LOS ANGELES (CNS) - Four people arrested in connection with the weekend slayings of two women and two men outside a Northridge boarding house agreed today to be extradited from Las Vegas to Los Angeles.
The suspects, who were arrested Monday at the Silverton hotel and casino near the Las Vegas Strip, have not yet been charged with any crimes stemming from the quadruple slaying that occurred around 4:30 a.m. Sunday in the 17400 block of Devonshire Street.
Ka Pasasouk, 31, of Los Angeles, was arrested on suspicion of murder.
Also in custody were Howard Alcantara, 30, of Glendale; Donna Rabulan, 30, of Los Angeles; and Christina Neal, 31, of Los Angeles. Alcantara, Rabulan and Neal were all booked on suspicion of aiding a felon. Alcantara was also booked on suspicion of robbery, police said.
At a court hearing today in Las Vegas, all four suspects agreed not to fight extradition to Los Angeles. It was not immediately clear when they would be brought back to the Southland.
The victims of Sunday's shooting were identified today by the Los Angeles County coroner's office as: Amanda Ghossen, 24, of Monterey Park; Jennifer Kim, 26, of Montebello; Robert Calabia, 34, of Los Angeles; and Teofilo Navales, 49, of Castaic.
Los Angeles police Chief Charlie Beck has declined to provide specifics about what led detectives to the suspects or the motive for the killings. But he has said the arrests resulted from 43 hours of work by eight teams of LAPD Robbery-Homicide Division detectives and that the killings stemmed from a dispute and were not random.
"People can be somewhat comforted by the fact that these individuals were all known to each other. This was not a random occurrence. It evolved from a dispute," Beck told reporters today. "We are quite content we will be able to explain the motive to the District Attorney."
According to the LAPD, the victims had been visiting friends at the house on Devonshire Street when they were fatally shot. Neighbors had reported hearing screaming and gunshots and the victims were found outside the house, police said.

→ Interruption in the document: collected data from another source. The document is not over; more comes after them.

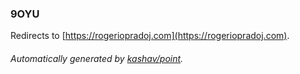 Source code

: ### 9OYU

Redirects to [https://rogeriopradoj.com](https://rogeriopradoj.com).

###### Automatically generated by [kashav/point](https://github.com/kashav/point).
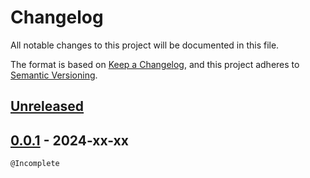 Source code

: # Changelog

All notable changes to this project will be documented in this file.

The format is based on [Keep a Changelog](https://keepachangelog.com/en/1.0.0/),
and this project adheres to [Semantic Versioning](https://semver.org/spec/v2.0.0.html).

## [Unreleased]

## [0.0.1] - 2024-xx-xx

`@Incomplete`

[unreleased]: https://github.com/den-mentiei/tracy-gizmos/compare/v0.0.1...HEAD
[0.0.1]: https://github.com/den-mentiei/tracy-gizmos/releases/tag/v0.0.1
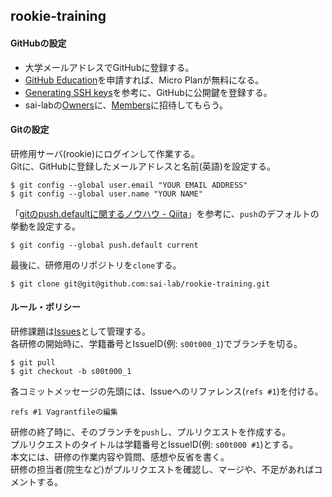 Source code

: ## rookie-training

#### GitHubの設定

  - 大学メールアドレスでGitHubに登録する。
  - [GitHub Education](https://education.github.com)を申請すれば、Micro Planが無料になる。
  - [Generating SSH keys](https://help.github.com/articles/generating-ssh-keys/)を参考に、GitHubに公開鍵を登録する。
  - sai-labの[Owners](https://github.com/orgs/sai-lab/teams/owners)に、[Members](https://github.com/orgs/sai-lab/teams/members)に招待してもらう。

#### Gitの設定

研修用サーバ(rookie)にログインして作業する。  
Gitに、GitHubに登録したメールアドレスと名前(英語)を設定する。

    $ git config --global user.email "YOUR EMAIL ADDRESS"
    $ git config --global user.name "YOUR NAME"

「[gitのpush.defaultに関するノウハウ - Qiita](http://qiita.com/awakia/items/6aaea1ffecba725be601)」を参考に、`push`のデフォルトの挙動を設定する。

    $ git config --global push.default current

最後に、研修用のリポジトリを`clone`する。

    $ git clone git@git@github.com:sai-lab/rookie-training.git

#### ルール・ポリシー

研修課題は[Issues](https://github.com/sai-lab/rookie-training/issues)として管理する。  
各研修の開始時に、学籍番号とIssueID(例: `s00t000_1`)でブランチを切る。

    $ git pull
    $ git checkout -b s00t000_1

各コミットメッセージの先頭には、Issueへのリファレンス(`refs #1`)を付ける。

    refs #1 Vagrantfileの編集

研修の終了時に、そのブランチを`push`し、プルリクエストを作成する。  
プルリクエストのタイトルは学籍番号とIssueID(例: `s00t000 #1`)とする。  
本文には、研修の作業内容や質問、感想や反省を書く。  
研修の担当者(院生など)がプルリクエストを確認し、マージや、不足があればコメントする。
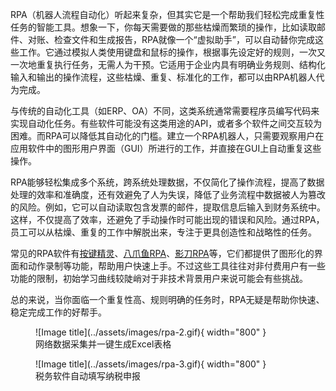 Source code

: RPA（机器人流程自动化）听起来复杂，但其实它是一个帮助我们轻松完成重复性任务的智能工具。想象一下，你每天需要做的那些枯燥而繁琐的操作，比如读取邮件、对账、检查文件和生成报告，RPA就像一个“虚拟助手”，可以自动替你完成这些工作。它通过模拟人类使用键盘和鼠标的操作，根据事先设定好的规则，一次又一次地重复执行任务，无需人为干预。它适用于企业内具有明确业务规则、结构化输入和输出的操作流程，这些枯燥、重复、标准化的工作，都可以由RPA机器人代为完成。

与传统的自动化工具（如ERP、OA）不同，这类系统通常需要程序员编写代码来实现自动化任务。有些软件可能没有这类用途的API，或者多个软件之间交互较为困难。而RPA可以降低其自动化的门槛。建立一个RPA机器人，只需要观察用户在应用软件中的图形用户界面（GUI）所进行的工作，并直接在GUI上自动重复这些操作。

RPA能够轻松集成多个系统，跨系统处理数据，不仅简化了操作流程，提高了数据处理的效率和准确度，还有效避免了人为失误，降低了业务流程中数据被人为篡改的风险。例如，它可以自动读取包含发票的邮件，提取信息后输入到财务系统中。这样，不仅提高了效率，还避免了手动操作时可能出现的错误和风险。通过RPA，员工可以从枯燥、重复的工作中解脱出来，专注于更具创造性和战略性的任务。

常见的RPA软件有[按键精灵](https://www.anjian.com/)、[八爪鱼RPA](https://rpa.bazhuayu.com/)、[影刀RPA](https://www.yingdao.com/)等，它们都提供了图形化的界面和动作录制等功能，帮助用户快速上手。不过这些工具往往对非付费用户有一些功能的限制，初始学习曲线较陡峭对于非技术背景用户来说可能会有些挑战。

总的来说，当你面临一个重复性高、规则明确的任务时，RPA无疑是帮助你快速、稳定完成工作的好帮手。


<figure markdown="span">
  ![Image title](../assets/images/rpa-2.gif){ width="800" }
  <figcaption>网络数据采集并一键生成Excel表格</figcaption>
</figure>

<figure markdown="span">
  ![Image title](../assets/images/rpa-3.gif){ width="800" }
  <figcaption>税务软件自动填写纳税申报</figcaption>
</figure>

The owner of the boarding house told media outlets that none of the victims lived at the home, nor did they have any connection with anyone who lived there. He also denied that he was running a boarding house.
The owner told the Los Angeles Times that he lives at the house and was asleep inside when the shootings occurred but didn't hear anything.
City Councilman Mitchell Englander said the property was an unlicensed boarding home but had not been a problem location for police.
Meanwhile, questions were being raised by some local officials about whether Pasasouk -- the alleged gunman in Sunday's shooting -- should have been out of custody. He was on probation at the time of the killings after serving about two weeks in jail for a no-contest plea to methamphetamine possession. Pasasouk also had multiple convictions dating back to 2004.
Pasasouk was released from prison in January under the state's new realignment law that allows for the early release of state prisoners serving time for non-violent, non-serious or non-sexual offenses. The realignment was enacted under legislation known as AB109 and is designed to reduce state prison costs and overcrowding. But Pasasouk repeatedly failed to check in with a Los Angeles County probation officer after his release, L.A. County Probation Department Deputy Chief of Adult Field Services Reaver Bingham said.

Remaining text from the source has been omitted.